(Saved data entries)
▬▬▬▬▬▬
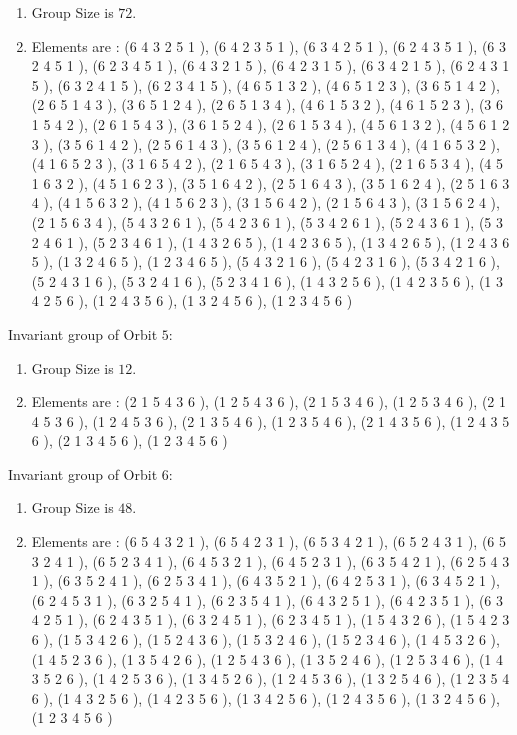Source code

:\documentclass[12pt]{article}
\begin{document}
\begin{enumerate}
\item Group Size is $72$.
\item Elements are : (6 4 3 2 5 1  ), (6 4 2 3 5 1  ), (6 3 4 2 5 1  ), (6 2 4 3 5 1  ), (6 3 2 4 5 1  ), (6 2 3 4 5 1  ), (6 4 3 2 1 5  ), (6 4 2 3 1 5  ), (6 3 4 2 1 5  ), (6 2 4 3 1 5  ), (6 3 2 4 1 5  ), (6 2 3 4 1 5  ), (4 6 5 1 3 2  ), (4 6 5 1 2 3  ), (3 6 5 1 4 2  ), (2 6 5 1 4 3  ), (3 6 5 1 2 4  ), (2 6 5 1 3 4  ), (4 6 1 5 3 2  ), (4 6 1 5 2 3  ), (3 6 1 5 4 2  ), (2 6 1 5 4 3  ), (3 6 1 5 2 4  ), (2 6 1 5 3 4  ), (4 5 6 1 3 2  ), (4 5 6 1 2 3  ), (3 5 6 1 4 2  ), (2 5 6 1 4 3  ), (3 5 6 1 2 4  ), (2 5 6 1 3 4  ), (4 1 6 5 3 2  ), (4 1 6 5 2 3  ), (3 1 6 5 4 2  ), (2 1 6 5 4 3  ), (3 1 6 5 2 4  ), (2 1 6 5 3 4  ), (4 5 1 6 3 2  ), (4 5 1 6 2 3  ), (3 5 1 6 4 2  ), (2 5 1 6 4 3  ), (3 5 1 6 2 4  ), (2 5 1 6 3 4  ), (4 1 5 6 3 2  ), (4 1 5 6 2 3  ), (3 1 5 6 4 2  ), (2 1 5 6 4 3  ), (3 1 5 6 2 4  ), (2 1 5 6 3 4  ), (5 4 3 2 6 1  ), (5 4 2 3 6 1  ), (5 3 4 2 6 1  ), (5 2 4 3 6 1  ), (5 3 2 4 6 1  ), (5 2 3 4 6 1  ), (1 4 3 2 6 5  ), (1 4 2 3 6 5  ), (1 3 4 2 6 5  ), (1 2 4 3 6 5  ), (1 3 2 4 6 5  ), (1 2 3 4 6 5  ), (5 4 3 2 1 6  ), (5 4 2 3 1 6  ), (5 3 4 2 1 6  ), (5 2 4 3 1 6  ), (5 3 2 4 1 6  ), (5 2 3 4 1 6  ), (1 4 3 2 5 6  ), (1 4 2 3 5 6  ), (1 3 4 2 5 6  ), (1 2 4 3 5 6  ), (1 3 2 4 5 6  ), (1 2 3 4 5 6  )
\end{enumerate}
Invariant group of Orbit $5$:
\begin{enumerate}
\item Group Size is $12$.
\item Elements are : (2 1 5 4 3 6  ), (1 2 5 4 3 6  ), (2 1 5 3 4 6  ), (1 2 5 3 4 6  ), (2 1 4 5 3 6  ), (1 2 4 5 3 6  ), (2 1 3 5 4 6  ), (1 2 3 5 4 6  ), (2 1 4 3 5 6  ), (1 2 4 3 5 6  ), (2 1 3 4 5 6  ), (1 2 3 4 5 6  )
\end{enumerate}
Invariant group of Orbit $6$:
\begin{enumerate}
\item Group Size is $48$.
\item Elements are : (6 5 4 3 2 1  ), (6 5 4 2 3 1  ), (6 5 3 4 2 1  ), (6 5 2 4 3 1  ), (6 5 3 2 4 1  ), (6 5 2 3 4 1  ), (6 4 5 3 2 1  ), (6 4 5 2 3 1  ), (6 3 5 4 2 1  ), (6 2 5 4 3 1  ), (6 3 5 2 4 1  ), (6 2 5 3 4 1  ), (6 4 3 5 2 1  ), (6 4 2 5 3 1  ), (6 3 4 5 2 1  ), (6 2 4 5 3 1  ), (6 3 2 5 4 1  ), (6 2 3 5 4 1  ), (6 4 3 2 5 1  ), (6 4 2 3 5 1  ), (6 3 4 2 5 1  ), (6 2 4 3 5 1  ), (6 3 2 4 5 1  ), (6 2 3 4 5 1  ), (1 5 4 3 2 6  ), (1 5 4 2 3 6  ), (1 5 3 4 2 6  ), (1 5 2 4 3 6  ), (1 5 3 2 4 6  ), (1 5 2 3 4 6  ), (1 4 5 3 2 6  ), (1 4 5 2 3 6  ), (1 3 5 4 2 6  ), (1 2 5 4 3 6  ), (1 3 5 2 4 6  ), (1 2 5 3 4 6  ), (1 4 3 5 2 6  ), (1 4 2 5 3 6  ), (1 3 4 5 2 6  ), (1 2 4 5 3 6  ), (1 3 2 5 4 6  ), (1 2 3 5 4 6  ), (1 4 3 2 5 6  ), (1 4 2 3 5 6  ), (1 3 4 2 5 6  ), (1 2 4 3 5 6  ), (1 3 2 4 5 6  ), (1 2 3 4 5 6  )
\end{enumerate}
\end{document}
▬▬▬▬▬▬
## [AIM OF THE TASK]
Going through the records above, state how many lines include the word "Size", and give no other text.

## [OUTPUT FOR THIS TASK]
3